O dynamic range (DR), ou intervalo dinâmico, é a diferença entre os maiores e menores níveis de decibel em uma música. Essa mesma distância entre níveis de decibel diz também a profundidade de bits, onde, por exemplo, 96db equivale a 16bits e 144db equivale a 24bits.

Imagem ilustrativa mostrando o que é Dynamic Range (DR) - Foto por/Photo by: urm
Imagem ilustrativa mostrando o que é Dynamic Range (DR) - Foto por/Photo by: urm

Geralmente, quanto maior o nível de DR de uma música, melhor será a sua qualidade. Quando se tem um DR baixo, quer dizer que a música é praticamente uma massa única que toca no mesmo volume sempre, podendo ocultar diversos sons no meio da gravação, ou seja, possui uma definição baixa.

Comparação da reprodução de música com DR alta (acima) e música com DR baixa (abaixo)
Comparação da reprodução de música com DR alta (acima) e música com DR baixa (abaixo)
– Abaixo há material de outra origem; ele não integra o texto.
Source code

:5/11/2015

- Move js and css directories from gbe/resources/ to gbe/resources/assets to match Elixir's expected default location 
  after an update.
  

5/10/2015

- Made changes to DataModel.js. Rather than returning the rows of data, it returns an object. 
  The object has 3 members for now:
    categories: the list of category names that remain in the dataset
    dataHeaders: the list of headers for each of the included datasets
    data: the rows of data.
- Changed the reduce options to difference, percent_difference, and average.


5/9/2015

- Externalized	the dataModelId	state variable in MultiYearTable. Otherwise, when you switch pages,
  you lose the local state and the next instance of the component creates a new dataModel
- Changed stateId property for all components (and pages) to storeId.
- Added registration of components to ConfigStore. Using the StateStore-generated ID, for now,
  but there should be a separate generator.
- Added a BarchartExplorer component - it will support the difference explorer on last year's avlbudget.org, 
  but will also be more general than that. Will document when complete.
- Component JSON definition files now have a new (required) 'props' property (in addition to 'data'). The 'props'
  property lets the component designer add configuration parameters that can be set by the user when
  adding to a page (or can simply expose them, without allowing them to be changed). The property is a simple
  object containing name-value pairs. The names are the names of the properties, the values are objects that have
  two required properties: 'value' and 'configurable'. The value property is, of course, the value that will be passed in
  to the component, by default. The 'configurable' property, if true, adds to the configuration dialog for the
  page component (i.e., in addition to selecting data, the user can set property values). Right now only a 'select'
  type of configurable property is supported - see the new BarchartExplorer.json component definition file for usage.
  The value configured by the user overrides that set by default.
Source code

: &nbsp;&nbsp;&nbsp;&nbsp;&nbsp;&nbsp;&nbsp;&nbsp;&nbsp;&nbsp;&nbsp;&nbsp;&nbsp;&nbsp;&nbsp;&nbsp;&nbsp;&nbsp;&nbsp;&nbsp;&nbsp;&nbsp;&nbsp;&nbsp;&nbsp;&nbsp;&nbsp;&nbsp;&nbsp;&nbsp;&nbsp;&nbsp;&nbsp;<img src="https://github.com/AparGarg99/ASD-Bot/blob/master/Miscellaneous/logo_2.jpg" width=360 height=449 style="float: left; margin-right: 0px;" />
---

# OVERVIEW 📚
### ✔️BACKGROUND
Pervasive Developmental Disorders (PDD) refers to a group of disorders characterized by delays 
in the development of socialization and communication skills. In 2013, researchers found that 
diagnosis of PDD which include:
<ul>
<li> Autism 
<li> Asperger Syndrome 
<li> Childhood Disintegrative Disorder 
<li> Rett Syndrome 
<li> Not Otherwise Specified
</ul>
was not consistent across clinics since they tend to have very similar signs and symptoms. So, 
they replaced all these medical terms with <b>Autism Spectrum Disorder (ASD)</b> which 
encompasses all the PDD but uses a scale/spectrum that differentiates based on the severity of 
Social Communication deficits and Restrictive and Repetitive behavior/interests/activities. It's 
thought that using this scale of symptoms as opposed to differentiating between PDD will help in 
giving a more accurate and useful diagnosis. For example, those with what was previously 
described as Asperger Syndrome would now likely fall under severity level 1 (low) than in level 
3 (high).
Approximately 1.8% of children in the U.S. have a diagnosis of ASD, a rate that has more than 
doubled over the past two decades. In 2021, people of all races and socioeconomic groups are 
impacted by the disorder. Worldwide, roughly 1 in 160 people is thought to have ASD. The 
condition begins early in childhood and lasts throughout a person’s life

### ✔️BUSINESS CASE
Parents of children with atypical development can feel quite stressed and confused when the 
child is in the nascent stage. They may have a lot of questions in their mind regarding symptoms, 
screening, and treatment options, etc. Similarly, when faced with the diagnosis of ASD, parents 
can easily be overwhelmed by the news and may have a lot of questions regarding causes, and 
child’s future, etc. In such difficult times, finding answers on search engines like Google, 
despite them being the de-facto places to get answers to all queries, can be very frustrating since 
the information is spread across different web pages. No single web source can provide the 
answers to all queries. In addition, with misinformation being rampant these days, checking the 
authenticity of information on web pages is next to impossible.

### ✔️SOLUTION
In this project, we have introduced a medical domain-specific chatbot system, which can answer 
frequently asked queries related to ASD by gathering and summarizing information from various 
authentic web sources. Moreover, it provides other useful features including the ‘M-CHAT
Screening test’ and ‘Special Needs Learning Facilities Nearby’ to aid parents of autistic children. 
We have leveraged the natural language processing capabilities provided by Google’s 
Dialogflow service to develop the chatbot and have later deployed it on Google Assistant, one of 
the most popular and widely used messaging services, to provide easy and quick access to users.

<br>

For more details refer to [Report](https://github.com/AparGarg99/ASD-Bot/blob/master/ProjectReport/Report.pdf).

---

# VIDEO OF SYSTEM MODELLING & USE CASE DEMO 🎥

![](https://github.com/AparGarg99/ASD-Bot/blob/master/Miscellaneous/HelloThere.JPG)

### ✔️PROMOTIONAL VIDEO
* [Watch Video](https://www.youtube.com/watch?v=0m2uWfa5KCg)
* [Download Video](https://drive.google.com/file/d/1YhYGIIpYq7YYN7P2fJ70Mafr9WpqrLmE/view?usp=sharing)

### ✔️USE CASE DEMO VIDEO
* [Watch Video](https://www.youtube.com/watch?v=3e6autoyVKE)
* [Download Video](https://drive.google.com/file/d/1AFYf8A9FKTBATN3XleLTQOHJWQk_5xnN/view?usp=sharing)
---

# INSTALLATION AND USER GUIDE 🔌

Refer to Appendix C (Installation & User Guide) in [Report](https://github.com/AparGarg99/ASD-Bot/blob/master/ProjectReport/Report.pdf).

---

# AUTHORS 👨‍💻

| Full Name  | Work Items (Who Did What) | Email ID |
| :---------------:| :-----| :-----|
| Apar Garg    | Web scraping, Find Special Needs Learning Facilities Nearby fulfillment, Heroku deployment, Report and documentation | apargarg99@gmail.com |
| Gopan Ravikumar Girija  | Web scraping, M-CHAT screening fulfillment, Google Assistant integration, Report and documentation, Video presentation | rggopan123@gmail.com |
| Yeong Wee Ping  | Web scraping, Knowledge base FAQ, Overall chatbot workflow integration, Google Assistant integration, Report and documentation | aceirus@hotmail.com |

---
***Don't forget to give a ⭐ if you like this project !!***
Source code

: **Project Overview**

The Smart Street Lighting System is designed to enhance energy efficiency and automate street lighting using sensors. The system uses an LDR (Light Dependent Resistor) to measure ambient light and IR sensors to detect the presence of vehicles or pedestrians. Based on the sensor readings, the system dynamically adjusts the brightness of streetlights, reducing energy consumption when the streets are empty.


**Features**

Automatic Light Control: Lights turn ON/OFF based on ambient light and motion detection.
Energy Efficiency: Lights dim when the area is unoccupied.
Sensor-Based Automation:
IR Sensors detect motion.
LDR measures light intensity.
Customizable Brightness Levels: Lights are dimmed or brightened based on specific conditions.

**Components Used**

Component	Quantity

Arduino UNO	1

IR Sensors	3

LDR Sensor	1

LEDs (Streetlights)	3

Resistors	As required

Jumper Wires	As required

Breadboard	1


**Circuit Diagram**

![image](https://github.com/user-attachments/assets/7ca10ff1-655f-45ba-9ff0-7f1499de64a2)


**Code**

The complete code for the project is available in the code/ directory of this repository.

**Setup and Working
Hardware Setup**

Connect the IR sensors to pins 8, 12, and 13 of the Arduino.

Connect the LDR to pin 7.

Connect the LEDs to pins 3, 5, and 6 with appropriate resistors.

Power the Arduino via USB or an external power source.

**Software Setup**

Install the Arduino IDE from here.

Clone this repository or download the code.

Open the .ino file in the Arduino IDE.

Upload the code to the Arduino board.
Uma mesma música pode possuir diferentes DRs, pois dependendo da maneira como foi feita a sua mixagem e masterização no ano em que o álbum foi criado, ela pode possuir um nível de DR diferente. Para conferir este tipo de informação, você pode utilizar programas que mostram as informações sobre a música como, por exemplo, o dbpoweramp ou pode acessar o site Loudness-War.

O que dita a qualidade de som de um arquivo de música?

Depois de dizer sobre como a música é produzida, sobre os tipos de arquivos, sobre os níveis de transmissão de dados e sobre o nível de DR das músicas, você provavelmente irá começar a procurar o que leva um arquivo de música a soar melhor quando reproduzido que outro.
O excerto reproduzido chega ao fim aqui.